Plain-text document sources:
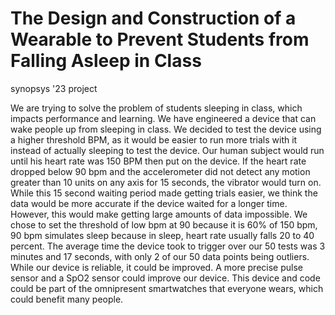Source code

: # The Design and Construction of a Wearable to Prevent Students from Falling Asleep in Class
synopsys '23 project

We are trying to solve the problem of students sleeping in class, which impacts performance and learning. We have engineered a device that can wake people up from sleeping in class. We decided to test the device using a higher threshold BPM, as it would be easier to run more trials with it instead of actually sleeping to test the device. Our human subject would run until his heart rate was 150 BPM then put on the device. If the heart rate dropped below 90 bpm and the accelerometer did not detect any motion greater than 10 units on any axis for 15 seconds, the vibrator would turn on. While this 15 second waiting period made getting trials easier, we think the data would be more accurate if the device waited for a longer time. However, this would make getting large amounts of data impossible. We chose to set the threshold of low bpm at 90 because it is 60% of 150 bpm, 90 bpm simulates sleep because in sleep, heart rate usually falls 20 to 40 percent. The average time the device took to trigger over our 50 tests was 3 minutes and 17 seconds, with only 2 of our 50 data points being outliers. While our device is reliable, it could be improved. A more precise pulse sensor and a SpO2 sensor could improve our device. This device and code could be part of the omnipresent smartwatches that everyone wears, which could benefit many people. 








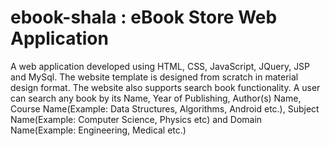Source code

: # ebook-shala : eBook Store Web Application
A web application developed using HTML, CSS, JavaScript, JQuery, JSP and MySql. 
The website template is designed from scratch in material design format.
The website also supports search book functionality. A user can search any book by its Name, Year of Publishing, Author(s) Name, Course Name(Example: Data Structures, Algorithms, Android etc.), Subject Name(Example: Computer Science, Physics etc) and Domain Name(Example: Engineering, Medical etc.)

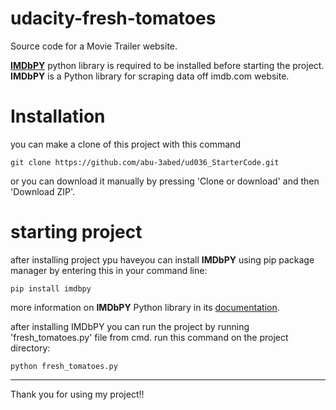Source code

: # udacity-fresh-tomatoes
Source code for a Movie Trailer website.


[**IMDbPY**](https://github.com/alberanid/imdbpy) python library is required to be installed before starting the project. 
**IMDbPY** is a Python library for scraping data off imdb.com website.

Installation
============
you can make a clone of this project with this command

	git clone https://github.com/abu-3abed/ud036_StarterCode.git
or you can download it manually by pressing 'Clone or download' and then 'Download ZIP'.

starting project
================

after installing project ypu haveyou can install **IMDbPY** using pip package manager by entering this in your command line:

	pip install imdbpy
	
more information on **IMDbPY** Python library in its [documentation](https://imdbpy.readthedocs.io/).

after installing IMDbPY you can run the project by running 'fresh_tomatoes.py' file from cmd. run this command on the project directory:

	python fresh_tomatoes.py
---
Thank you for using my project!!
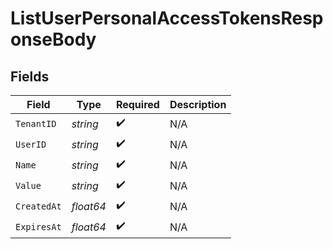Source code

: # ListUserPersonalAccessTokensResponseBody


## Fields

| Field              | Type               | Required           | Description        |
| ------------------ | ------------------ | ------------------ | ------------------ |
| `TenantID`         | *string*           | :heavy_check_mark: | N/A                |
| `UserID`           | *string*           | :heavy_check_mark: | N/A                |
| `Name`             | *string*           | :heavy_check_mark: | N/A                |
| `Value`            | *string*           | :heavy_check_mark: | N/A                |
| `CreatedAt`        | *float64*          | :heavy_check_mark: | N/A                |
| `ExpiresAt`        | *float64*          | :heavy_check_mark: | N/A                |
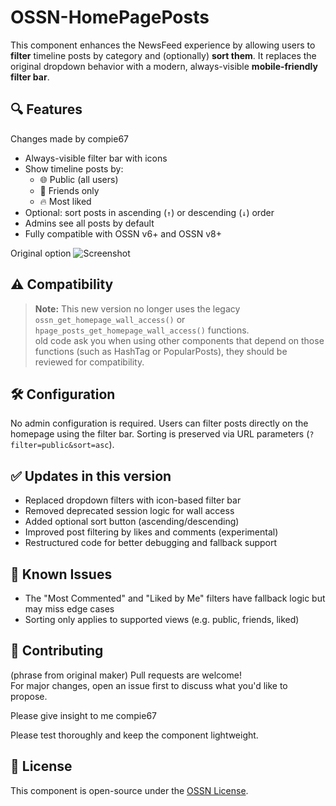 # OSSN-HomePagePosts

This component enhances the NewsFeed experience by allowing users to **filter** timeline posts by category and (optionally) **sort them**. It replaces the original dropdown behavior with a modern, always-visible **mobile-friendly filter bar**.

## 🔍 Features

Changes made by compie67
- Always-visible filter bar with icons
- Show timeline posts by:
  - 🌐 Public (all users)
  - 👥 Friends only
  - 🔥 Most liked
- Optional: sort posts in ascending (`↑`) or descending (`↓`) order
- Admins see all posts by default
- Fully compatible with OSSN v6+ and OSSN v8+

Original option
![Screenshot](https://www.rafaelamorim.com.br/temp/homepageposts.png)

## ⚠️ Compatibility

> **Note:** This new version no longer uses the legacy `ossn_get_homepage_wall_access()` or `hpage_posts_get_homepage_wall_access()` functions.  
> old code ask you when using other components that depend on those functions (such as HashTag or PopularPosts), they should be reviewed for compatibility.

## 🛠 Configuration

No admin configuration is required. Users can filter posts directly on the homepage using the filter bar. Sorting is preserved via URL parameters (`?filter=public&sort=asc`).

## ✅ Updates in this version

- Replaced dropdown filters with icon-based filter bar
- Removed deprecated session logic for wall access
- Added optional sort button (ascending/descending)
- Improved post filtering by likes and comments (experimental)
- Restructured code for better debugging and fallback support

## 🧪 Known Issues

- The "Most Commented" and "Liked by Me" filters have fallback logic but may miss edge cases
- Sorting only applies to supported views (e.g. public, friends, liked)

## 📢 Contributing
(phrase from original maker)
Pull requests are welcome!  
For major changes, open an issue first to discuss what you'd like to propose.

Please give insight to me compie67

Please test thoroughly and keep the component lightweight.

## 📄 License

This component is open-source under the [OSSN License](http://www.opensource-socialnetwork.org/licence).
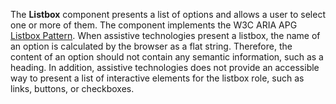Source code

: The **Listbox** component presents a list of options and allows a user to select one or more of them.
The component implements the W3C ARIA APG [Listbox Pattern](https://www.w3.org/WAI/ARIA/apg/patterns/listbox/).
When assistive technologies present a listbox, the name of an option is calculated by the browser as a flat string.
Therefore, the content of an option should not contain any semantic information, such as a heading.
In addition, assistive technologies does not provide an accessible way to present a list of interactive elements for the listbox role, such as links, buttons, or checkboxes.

▶ Exercise details
Exactness is what counts here: copy each entry as given and omit its pictures.

▶ Problem solution
Source code

: # The Design and Construction of a Wearable to Prevent Students from Falling Asleep in Class
synopsys '23 project

We are trying to solve the problem of students sleeping in class, which impacts performance and learning. We have engineered a device that can wake people up from sleeping in class. We decided to test the device using a higher threshold BPM, as it would be easier to run more trials with it instead of actually sleeping to test the device. Our human subject would run until his heart rate was 150 BPM then put on the device. If the heart rate dropped below 90 bpm and the accelerometer did not detect any motion greater than 10 units on any axis for 15 seconds, the vibrator would turn on. While this 15 second waiting period made getting trials easier, we think the data would be more accurate if the device waited for a longer time. However, this would make getting large amounts of data impossible. We chose to set the threshold of low bpm at 90 because it is 60% of 150 bpm, 90 bpm simulates sleep because in sleep, heart rate usually falls 20 to 40 percent. The average time the device took to trigger over our 50 tests was 3 minutes and 17 seconds, with only 2 of our 50 data points being outliers. While our device is reliable, it could be improved. A more precise pulse sensor and a SpO2 sensor could improve our device. This device and code could be part of the omnipresent smartwatches that everyone wears, which could benefit many people. 








Source code

: # ebook-shala : eBook Store Web Application
A web application developed using HTML, CSS, JavaScript, JQuery, JSP and MySql. 
The website template is designed from scratch in material design format.
The website also supports search book functionality. A user can search any book by its Name, Year of Publishing, Author(s) Name, Course Name(Example: Data Structures, Algorithms, Android etc.), Subject Name(Example: Computer Science, Physics etc) and Domain Name(Example: Engineering, Medical etc.)

Source code

: # udacity-fresh-tomatoes
Source code for a Movie Trailer website.


[**IMDbPY**](https://github.com/alberanid/imdbpy) python library is required to be installed before starting the project. 
**IMDbPY** is a Python library for scraping data off imdb.com website.

Installation
============
you can make a clone of this project with this command

	git clone https://github.com/abu-3abed/ud036_StarterCode.git
or you can download it manually by pressing 'Clone or download' and then 'Download ZIP'.

starting project
================

after installing project ypu haveyou can install **IMDbPY** using pip package manager by entering this in your command line:

	pip install imdbpy
	
more information on **IMDbPY** Python library in its [documentation](https://imdbpy.readthedocs.io/).

after installing IMDbPY you can run the project by running 'fresh_tomatoes.py' file from cmd. run this command on the project directory:

	python fresh_tomatoes.py
---
Thank you for using my project!!
Source code

: # ListUserPersonalAccessTokensResponseBody


## Fields

| Field              | Type               | Required           | Description        |
| ------------------ | ------------------ | ------------------ | ------------------ |
| `TenantID`         | *string*           | :heavy_check_mark: | N/A                |
| `UserID`           | *string*           | :heavy_check_mark: | N/A                |
| `Name`             | *string*           | :heavy_check_mark: | N/A                |
| `Value`            | *string*           | :heavy_check_mark: | N/A                |
| `CreatedAt`        | *float64*          | :heavy_check_mark: | N/A                |
| `ExpiresAt`        | *float64*          | :heavy_check_mark: | N/A                |
 # OSSN-HomePagePosts

This component enhances the NewsFeed experience by allowing users to **filter** timeline posts by category and (optionally) **sort them**. It replaces the original dropdown behavior with a modern, always-visible **mobile-friendly filter bar**.

## 🔍 Features

Changes made by compie67
- Always-visible filter bar with icons
- Show timeline posts by:
  - 🌐 Public (all users)
  - 👥 Friends only
  - 🔥 Most liked
- Optional: sort posts in ascending (`↑`) or descending (`↓`) order
- Admins see all posts by default
- Fully compatible with OSSN v6+ and OSSN v8+

Original option
![Screenshot](https://www.rafaelamorim.com.br/temp/homepageposts.png)

## ⚠️ Compatibility

> **Note:** This new version no longer uses the legacy `ossn_get_homepage_wall_access()` or `hpage_posts_get_homepage_wall_access()` functions.  
> old code ask you when using other components that depend on those functions (such as HashTag or PopularPosts), they should be reviewed for compatibility.

## 🛠 Configuration

No admin configuration is required. Users can filter posts directly on the homepage using the filter bar. Sorting is preserved via URL parameters (`?filter=public&sort=asc`).

## ✅ Updates in this version

- Replaced dropdown filters with icon-based filter bar
- Removed deprecated session logic for wall access
- Added optional sort button (ascending/descending)
- Improved post filtering by likes and comments (experimental)
- Restructured code for better debugging and fallback support

## 🧪 Known Issues

- The "Most Commented" and "Liked by Me" filters have fallback logic but may miss edge cases
- Sorting only applies to supported views (e.g. public, friends, liked)

## 📢 Contributing
(phrase from original maker)
Pull requests are welcome!  
For major changes, open an issue first to discuss what you'd like to propose.

Please give insight to me compie67

Please test thoroughly and keep the component lightweight.

## 📄 License

This component is open-source under the [OSSN License](http://www.opensource-socialnetwork.org/licence).
Source code

: The **Listbox** component presents a list of options and allows a user to select one or more of them.
The component implements the W3C ARIA APG [Listbox Pattern](https://www.w3.org/WAI/ARIA/apg/patterns/listbox/).
When assistive technologies present a listbox, the name of an option is calculated by the browser as a flat string.
Therefore, the content of an option should not contain any semantic information, such as a heading.
In addition, assistive technologies does not provide an accessible way to present a list of interactive elements for the listbox role, such as links, buttons, or checkboxes.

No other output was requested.